DATA RECORDS:
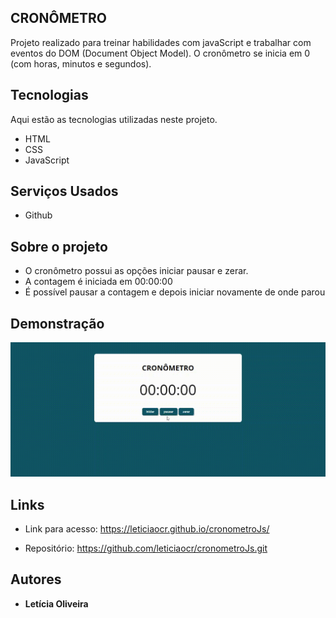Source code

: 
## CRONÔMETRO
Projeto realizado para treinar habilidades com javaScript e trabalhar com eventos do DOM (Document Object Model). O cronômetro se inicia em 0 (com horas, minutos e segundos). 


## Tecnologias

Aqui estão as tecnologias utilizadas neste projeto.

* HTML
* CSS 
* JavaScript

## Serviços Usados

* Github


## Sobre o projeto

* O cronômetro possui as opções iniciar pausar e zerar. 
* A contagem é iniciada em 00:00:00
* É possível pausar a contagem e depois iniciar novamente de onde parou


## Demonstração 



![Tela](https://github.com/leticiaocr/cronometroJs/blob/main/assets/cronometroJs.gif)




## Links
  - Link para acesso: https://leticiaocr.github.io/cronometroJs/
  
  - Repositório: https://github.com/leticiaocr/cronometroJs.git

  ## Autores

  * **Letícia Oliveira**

---

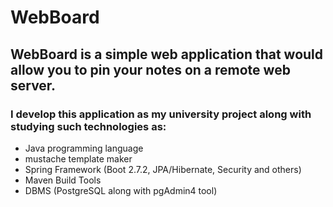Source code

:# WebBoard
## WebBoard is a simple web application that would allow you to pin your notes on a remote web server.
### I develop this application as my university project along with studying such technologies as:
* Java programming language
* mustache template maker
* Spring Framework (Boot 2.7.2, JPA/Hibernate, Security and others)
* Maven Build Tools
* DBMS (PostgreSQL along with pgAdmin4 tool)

YOUR OBJECTIVE:
Scan the material above. Return every line containing the string "cronometroJs".

RESPONSE TO THE TASK:
![Tela](https://github.com/leticiaocr/cronometroJs/blob/main/assets/cronometroJs.gif)
  - Link para acesso: https://leticiaocr.github.io/cronometroJs/
  - Repositório: https://github.com/leticiaocr/cronometroJs.git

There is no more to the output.